In a NATed environment when a tcp connection is created external to the NAT environment, the socket which is created on the receiving end is bound to the external IP Address of the machine. For example if you have a NATed VM running on a node the physical machine can have address 192.168.0.18, and the VM can have an internal address: 192.168.122.100. When the VM is communicating externally, the physical machine's address is the one which is externally visible. The port is also mapped to a range enforced by iptables rules.
Problem Overview
When an LNet node's socklnd behind a NAT establishes a connection to a peer, NAT remaps the IP address to the external IP address and maps the privileged port the socklnd uses to a non-privileged port. When the LNet peer receives the connection request it uses the remote IP address of the socket to create the NID of the peer. The relevant code can be found in ksocknal_recv_hello()
1875 if (!active && 1876 conn->ksnc_port > LNET_ACCEPTOR_MAX_RESERVED_PORT) { 1877 /* Userspace NAL assigns peer_ni process ID from socket */ 1878 recv_id.pid = conn->ksnc_port | LNET_PID_USERFLAG; 1879 recv_id.nid = LNET_MKNID(LNET_NIDNET(ni->ni_nid), conn->ksnc_ipaddr); 1880 } else { 1881 recv_id.nid = hello->kshm_src_nid; 1882 recv_id.pid = hello->kshm_src_pid; 1883 }
Since NAT has mapped the port to something outside the reserved port range, it leads to the NID being created from the socket's IP address. This is necessary in order to be able to re-establish connections to the initiating node. The internal IP address is unreachable outside the NATed environment.
The socklnd will proceed to forward this NID to the lnet_parse()
, which will process the request properly. However, when it ends up responding to the node, it'll use the NID created from the socket, which contains the external NATed IP address. The response is received by the node, however it is promptly dropped because it doesn't match the configured NID.
Solution
The solution is to abstract the NATed address from the LNet layer. LNet layer needs to maintain the correct NID for the NATed peer, otherwise if you have multiple VMs on the same physical machine, they'd all be using the same external IP address. LNet will not be able to differentiate between these NIDs.

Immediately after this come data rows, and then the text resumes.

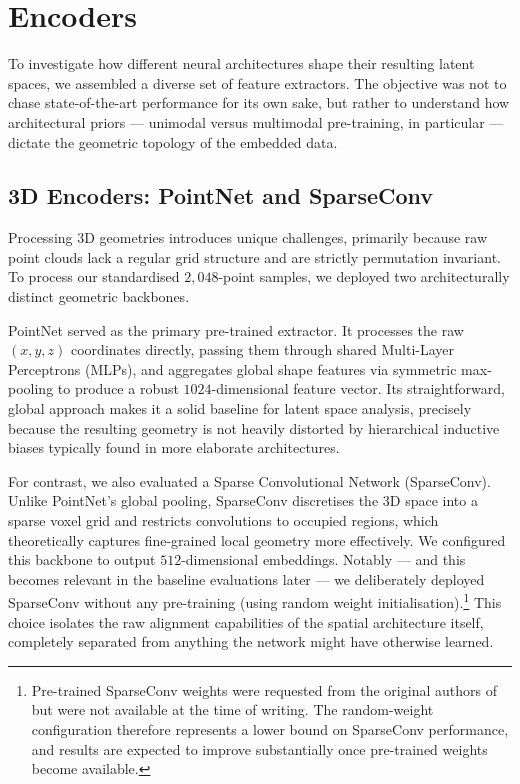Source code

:\section{Encoders}
\label{sec:encoders_setup}

To investigate how different neural architectures shape their resulting latent spaces, we assembled a diverse set of feature extractors. The objective was not to chase state-of-the-art performance for its own sake, but rather to understand how architectural priors --- unimodal versus multimodal pre-training, in particular --- dictate the geometric topology of the embedded data.

\subsection{3D Encoders: PointNet and SparseConv}
\label{subsec:3d_encoders}

Processing 3D geometries introduces unique challenges, primarily because raw point clouds lack a regular grid structure and are strictly permutation invariant. To process our standardised $2{,}048$-point samples, we deployed two architecturally distinct geometric backbones.

PointNet served as the primary pre-trained extractor. It processes the raw $(x, y, z)$ coordinates directly, passing them through shared Multi-Layer Perceptrons (MLPs), and aggregates global shape features via symmetric max-pooling to produce a robust $1024$-dimensional feature vector. Its straightforward, global approach makes it a solid baseline for latent space analysis, precisely because the resulting geometry is not heavily distorted by hierarchical inductive biases typically found in more elaborate architectures.

For contrast, we also evaluated a Sparse Convolutional Network (SparseConv). Unlike PointNet's global pooling, SparseConv discretises the 3D space into a sparse voxel grid and restricts convolutions to occupied regions, which theoretically captures fine-grained local geometry more effectively. We configured this backbone to output $512$-dimensional embeddings. Notably --- and this becomes relevant in the baseline evaluations later --- we deliberately deployed SparseConv without any pre-training (using random weight initialisation).\footnote{Pre-trained SparseConv weights were requested from the original authors of \textcite{hadgi2025escaping} but were not available at the time of writing. The random-weight configuration therefore represents a lower bound on SparseConv performance, and results are expected to improve substantially once pre-trained weights become available.} This choice isolates the raw alignment capabilities of the spatial architecture itself, completely separated from anything the network might have otherwise learned.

Fortunately, the active socklnd sends a hello
message as part of the connection establishment. This hello
message contains the actual configured NID of the active side. The passive side of the connection can then map the active's configured NID to the NATed IP address and port.
The active's configured NID is passed up to LNet. LNet can continue it's processing and then call the socklnd's send callback to send a message. The socklnd will lookup the mapping with the node's configured NID as key and use the external IP address and port. If the connection already exists it'll use that socket. Otherwise, it'll be able re-establish the connection using the external IP address and port the NATed peer used for the initial connection. This process is subject to the ip table rules described below
Detailed Design
- When the socklnd receives a hello message on a non-privileged port, it'll check to see if NAT support is on. If NAT support is off then the connection is closed with appropriate failure message logged.
- If NAT support is on, then a mapping between the Private NID as KEY and the External IP/Port is maintained in a hash table.
- The private NID of the NATed client is then passed on through
lnet_parse()
to LNet. It's important to note that the physical IP address of the node is never exposed to the LNet layer. - LNet carries it's own processing and then responds or sends new messages, identifying the peer with the private NID.
- Socklnd looks up the peer with the Private NID as the key and finds the External IP/Port in the mapping table and uses that to send back the message.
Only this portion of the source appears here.